*Exercise*.
Locate and copy each line in the data that contains the word "left".

*** Opening of Listed records ***

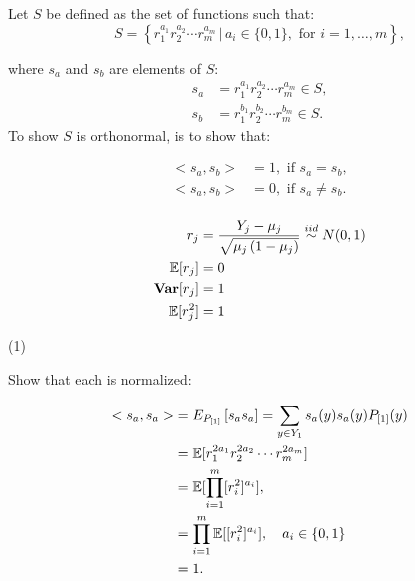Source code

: \documentclass[UTF8,a4paper,10pt]{article}
\begin{document}
Let \(S\) be defined as the set of functions such that:
\[
S=\left\{r_1^{a_1} r_2^{a_2} \cdots r_m^{a_m} \,|\,a_i \in \{0,1\}, \text{ for } i = 1, \ldots, m\right\},
\]

where \(s_a\) and \(s_b\) are elements of \(S\):
\[
\begin{aligned}
s_a &= r_1^{a_1} r_2^{a_2} \cdots r_m^{a_m} \in S, \\
s_b &= r_1^{b_1} r_2^{b_2} \cdots r_m^{b_m} \in S.
\end{aligned}
\]
 To show \(S\) is orthonormal, is to show that:

\begin{equation*}
  \begin{aligned}
    <s_a,s_b> &= 1, \text{ if } s_a = s_b,\\
    <s_a,s_b> &= 0, \text{ if } s_a \neq s_b.\\
  \end{aligned}
\end{equation*}



\dotfill

\begin{mybox}{}

  \begin{equation*}
    \begin{aligned}
      r_j&=\frac{Y_j-\mu_j}{\sqrt{\mu_j\left(1-\mu_j\right)}}\overset{iid}{\sim} N(0,1)\\
      \operatorname{\mathbb{E}}[r_j] &= 0\\
      \operatorname{\textbf{Var}}[r_j] &= 1\\
      \operatorname{\mathbb{E}}[r_j^2] &= 1\\
    \end{aligned}
  \end{equation*}
  \end{mybox}

(1)

Show that each is normalized:

\begin{equation*}
  \begin{aligned}
    <s_a,s_a> &=  E_{P_{[1]}}\left[s_a s_a\right]=\sum_{y \in Y_1} s_a(y) s_a(y) P_{[1]}(y)\\
    &=\operatorname{\mathbb{E}}[r_1^{2a_1} r_2^{2a_2} \cdots r_m^{2a_m}]\\
    &= \operatorname{\mathbb{E}}[\prod_{i = 1}^{m} [r_i^2]^{a_i}], \\
    &= \prod_{i = 1}^{m}\operatorname{\mathbb{E}}[ [r_i^2]^{a_i}], \quad a_i\in \{0,1\}\\
    &= 1.
  \end{aligned}
\end{equation*}
\end{document}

*** Close of Listed records ***

*Exercise solution*.
S=\left\{r_1^{a_1} r_2^{a_2} \cdots r_m^{a_m} \,|\,a_i \in \{0,1\}, \text{ for } i = 1, \ldots, m\right\},
      r_j&=\frac{Y_j-\mu_j}{\sqrt{\mu_j\left(1-\mu_j\right)}}\overset{iid}{\sim} N(0,1)\\
    <s_a,s_a> &=  E_{P_{[1]}}\left[s_a s_a\right]=\sum_{y \in Y_1} s_a(y) s_a(y) P_{[1]}(y)\\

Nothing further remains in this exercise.